MISP / PyMISP

Python library using the MISP Rest API
Other
444 stars 279 forks source link

complex_query using and_parameters does not return expected result #719

Open afreudenreich opened 3 years ago

afreudenreich commented 3 years ago

Hi,

I have tried several queries with two tags. In separate queries (search_index with one tag) the search with the first tag returns 321 events and with the second tag 27 events.

I would assume AND-ing these together into one complex_query as below returns at most 27 events, but it returns 321 events:

tags = ['iss-compliance:true', 'source:tls_stats']
complex_query = misp.build_complex_query(
    and_parameters=tags
)
search_params = {
    'tags': complex_query,
}
filtered_events = misp.search_index(**search_params)

What am I missing?

Thanks!

chrisinmtown commented 3 years ago

I'm guessing the list of tags is treated as an implicit "OR" -- find events with any of the tags in the list. In other words, the outer AND does not propagate into the list. Maybe try building a complex query with two lists, each containing just one tag, "AND" those together?
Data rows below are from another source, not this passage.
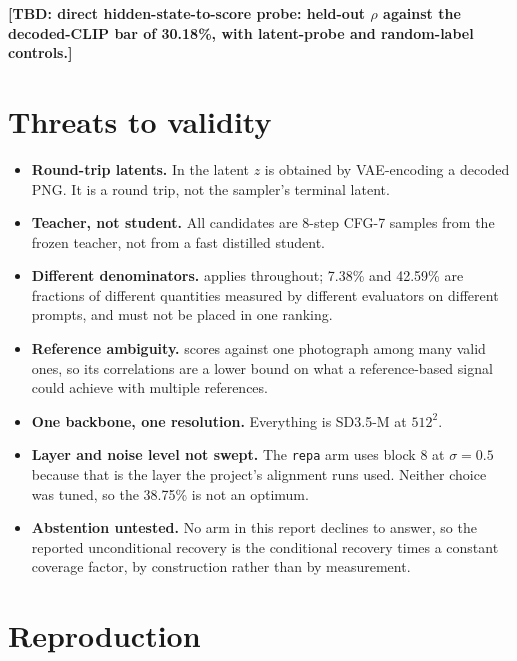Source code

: \documentclass[10pt]{article}
\newcommand{\obs}[1]{\textcolor{observedblue}{#1}}
\newcommand{\tbd}[1]{\textcolor{placeholderred}{\textbf{[TBD: #1]}}}
\begin{document}
\tbd{direct hidden-state-to-score probe: held-out $\rho$ against the decoded-CLIP bar of
\obs{30.18\%}, with latent-probe and random-label controls.}

\section{Threats to validity}
\label{sec:threats}

\begin{itemize}
  \item \textbf{Round-trip latents.} In  the latent $z$ is obtained by VAE-encoding a
    decoded PNG. It is a round trip, not the sampler's terminal latent.
  \item \textbf{Teacher, not student.} All candidates are 8-step CFG-7 samples from the frozen
    teacher, not from a fast distilled student.
  \item \textbf{Different denominators.}  applies throughout; \obs{7.38\%} and
    \obs{42.59\%} are fractions of different quantities measured by different evaluators on different
    prompts, and must not be placed in one ranking.
  \item \textbf{Reference ambiguity.}  scores against one photograph among many
    valid ones, so its correlations are a lower bound on what a reference-based signal could achieve
    with multiple references.
  \item \textbf{One backbone, one resolution.} Everything is SD3.5-M at $512^2$.
  \item \textbf{Layer and noise level not swept.} The \texttt{repa} arm uses block 8 at $\sigma=0.5$
    because that is the layer the project's alignment runs used. Neither choice was tuned, so the
    \obs{38.75\%} is not an optimum.
  \item \textbf{Abstention untested.} No arm in this report declines to answer, so the reported
    unconditional recovery is the conditional recovery times a constant coverage factor, by
    construction rather than by measurement.
\end{itemize}

\section{Reproduction}
\end{document}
afreudenreich commented 3 years ago

Thanks for the quick reply Chris.

It is hard to see from the code comments how build_complex_query is supposed to behave. You can provide and_parameters, or_parameters or not_parameters, but it is not obvious how those are combined with each other or other parameters.
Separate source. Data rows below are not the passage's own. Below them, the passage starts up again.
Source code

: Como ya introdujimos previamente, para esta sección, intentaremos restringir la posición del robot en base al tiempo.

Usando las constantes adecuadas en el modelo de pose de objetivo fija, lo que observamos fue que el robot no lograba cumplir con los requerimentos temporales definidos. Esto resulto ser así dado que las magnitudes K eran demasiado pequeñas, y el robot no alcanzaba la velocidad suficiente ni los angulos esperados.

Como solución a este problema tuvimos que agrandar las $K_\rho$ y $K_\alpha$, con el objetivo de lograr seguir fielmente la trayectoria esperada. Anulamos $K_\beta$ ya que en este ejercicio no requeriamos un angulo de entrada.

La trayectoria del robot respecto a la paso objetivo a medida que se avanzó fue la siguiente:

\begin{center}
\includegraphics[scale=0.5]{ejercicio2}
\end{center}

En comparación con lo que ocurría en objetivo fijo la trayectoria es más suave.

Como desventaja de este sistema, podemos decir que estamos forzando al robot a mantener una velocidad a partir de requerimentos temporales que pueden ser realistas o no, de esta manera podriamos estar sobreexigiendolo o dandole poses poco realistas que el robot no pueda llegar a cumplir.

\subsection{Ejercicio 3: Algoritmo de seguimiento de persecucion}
Regarding your suggestion, how would I construct the query? I can only provide one "and_parameters", so how can I "AND" two tag lists together?

I guess I can combine any parameter with others (uses "AND" implicitly), but I cannot figure out how to "AND" two event tags together.

Today I tried following variations:

complex_query = misp.build_complex_query(
    and_parameters=['iss_compliance:false', 'source:tls_stats']
)
complex_query = misp.build_complex_query(
    or_parameters=['iss_compliance:false', 'source:tls_stats']
)
complex_query = misp.build_complex_query(
    not_parameters=['iss_compliance:false', 'source:tls_stats']
)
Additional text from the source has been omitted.